His sermons would be fast and compassionate, the type of sermons sinners wouldn’t mind. There would be no calling anyone out. He would be run off his feet, what with the shortage of priests, but there would never be a word of complaint out of him. His only comfort would be the housekeeper wetting his tea for drinking in bed – or, better again, hopping in beside him on a cold winter morning.
There would have to be a rule change if Father Billy and Father Bill were to be allowed to enter the priesthood. The Pope surely reads this column. He wouldn’t so much as thumb through an encyclical before consulting the piece here of a Saturday morning. So how about it, Your Holiness?
If I had my pick of parishes, I would take somewhere close enough to home with a steady trade in mass cards and no cross right-wing people phoning up the bishop and spontaneously combusting over their perceived views of what was best practice. And while you’re at it, pontiff, why not give the women the right to become priests? The attitude of your colleagues towards women is: “Look what they did in the garden.”
It was the cries of the crows that brought back the small boy on his way through the silent streets to serve eight o’clock mass – 8am is the middle of the day now.
I would love to be back there with him now and tell him not to worry so much about small things; love to put my arm around him and say, ‘You’re a good lad, young Bill. A bit cracked and maybe too talkative for your own good at times’. I would tell him to be brave when the cross teacher went off the head; tell him to tell his dad and mam when times were tough. I would definitely advise little Billy to practise more with his left, as was suggested by Fr Curtin.
There were many times in my life when a trigger brings the me of yesteryear back into view. We’re always given that last chance before we make a poor decision. I can see the me from way back, or even in recent times, ready to make the wrong choices.

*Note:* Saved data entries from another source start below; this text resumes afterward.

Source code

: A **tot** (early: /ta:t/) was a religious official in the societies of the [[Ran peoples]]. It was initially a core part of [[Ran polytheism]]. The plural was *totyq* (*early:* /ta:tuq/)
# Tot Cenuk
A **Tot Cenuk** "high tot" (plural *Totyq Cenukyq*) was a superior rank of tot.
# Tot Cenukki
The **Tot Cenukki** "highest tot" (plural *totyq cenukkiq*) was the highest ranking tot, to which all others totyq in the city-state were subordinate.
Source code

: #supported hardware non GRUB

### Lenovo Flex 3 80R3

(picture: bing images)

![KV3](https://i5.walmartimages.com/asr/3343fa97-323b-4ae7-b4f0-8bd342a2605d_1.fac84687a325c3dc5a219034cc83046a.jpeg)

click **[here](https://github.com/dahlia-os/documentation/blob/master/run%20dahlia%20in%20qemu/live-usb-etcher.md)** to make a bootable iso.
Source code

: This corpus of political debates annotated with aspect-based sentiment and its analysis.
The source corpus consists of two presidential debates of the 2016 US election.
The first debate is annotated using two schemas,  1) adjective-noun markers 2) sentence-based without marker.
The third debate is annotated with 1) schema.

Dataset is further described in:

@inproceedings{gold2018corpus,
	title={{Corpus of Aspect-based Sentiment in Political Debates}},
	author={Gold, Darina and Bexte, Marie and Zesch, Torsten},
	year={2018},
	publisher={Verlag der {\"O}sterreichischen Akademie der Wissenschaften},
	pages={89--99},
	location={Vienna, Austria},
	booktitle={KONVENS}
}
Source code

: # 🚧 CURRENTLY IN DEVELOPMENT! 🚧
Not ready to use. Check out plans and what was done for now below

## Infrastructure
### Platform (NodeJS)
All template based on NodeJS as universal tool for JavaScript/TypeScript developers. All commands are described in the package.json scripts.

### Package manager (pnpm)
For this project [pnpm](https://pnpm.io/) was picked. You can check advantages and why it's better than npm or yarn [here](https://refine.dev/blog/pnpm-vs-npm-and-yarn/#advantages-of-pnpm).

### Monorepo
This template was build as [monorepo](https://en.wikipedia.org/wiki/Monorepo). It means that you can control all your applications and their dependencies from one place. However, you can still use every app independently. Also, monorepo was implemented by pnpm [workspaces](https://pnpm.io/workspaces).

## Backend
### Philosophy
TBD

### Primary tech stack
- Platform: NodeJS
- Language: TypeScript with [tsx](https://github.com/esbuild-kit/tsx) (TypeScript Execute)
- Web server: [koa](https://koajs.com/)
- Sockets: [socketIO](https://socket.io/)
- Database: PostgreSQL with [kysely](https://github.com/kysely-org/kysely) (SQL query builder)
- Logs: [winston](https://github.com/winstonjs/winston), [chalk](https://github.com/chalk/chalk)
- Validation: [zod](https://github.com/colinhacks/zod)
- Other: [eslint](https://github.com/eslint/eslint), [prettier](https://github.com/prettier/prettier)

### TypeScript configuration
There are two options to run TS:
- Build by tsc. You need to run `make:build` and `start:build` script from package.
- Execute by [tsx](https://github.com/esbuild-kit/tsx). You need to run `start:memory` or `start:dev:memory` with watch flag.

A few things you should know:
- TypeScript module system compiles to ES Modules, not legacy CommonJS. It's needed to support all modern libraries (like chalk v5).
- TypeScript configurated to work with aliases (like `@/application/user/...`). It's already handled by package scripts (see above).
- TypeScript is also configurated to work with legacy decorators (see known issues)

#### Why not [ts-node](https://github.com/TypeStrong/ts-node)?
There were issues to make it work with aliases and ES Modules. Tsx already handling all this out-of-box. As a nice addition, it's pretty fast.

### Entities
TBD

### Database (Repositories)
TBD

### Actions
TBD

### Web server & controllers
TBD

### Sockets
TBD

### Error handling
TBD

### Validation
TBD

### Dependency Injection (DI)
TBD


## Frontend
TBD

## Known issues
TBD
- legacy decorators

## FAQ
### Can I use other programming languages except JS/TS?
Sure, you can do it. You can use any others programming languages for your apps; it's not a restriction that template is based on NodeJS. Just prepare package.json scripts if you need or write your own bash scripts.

This man from around Listowel used to go to the local cinema every night. John Wayne was a big draw and his films were often screened several nights in a row. The cinema man had been to the John Wayne a couple of times and when it came to the bit where John rode into an ambush of baddies and low types, the cinema man shouted: “Watch out, John – they’re hiding behind the rocks!” The movie of life is set and cannot be edited. I often felt like shouting: “Watch out, Bill!” But I was too late. The crows started nine minutes ago, at exactly 7. 46am.
They’re still at it. The crows take longer than I thought they would to leave the wood. I had it in my head they flew off pretty much straight away, but no – their tree-top serenade has turned into a prolonged conclave.
The worriers return to the world at dawn. I have no notion now of joining the priesthood. Too many rules, and what would I do with the wife and children – have them excommunicated?
And what does your grandad do? He’s a monsignor. This may be presumptuous of me. Promotion, and not a day spent in Maynooth.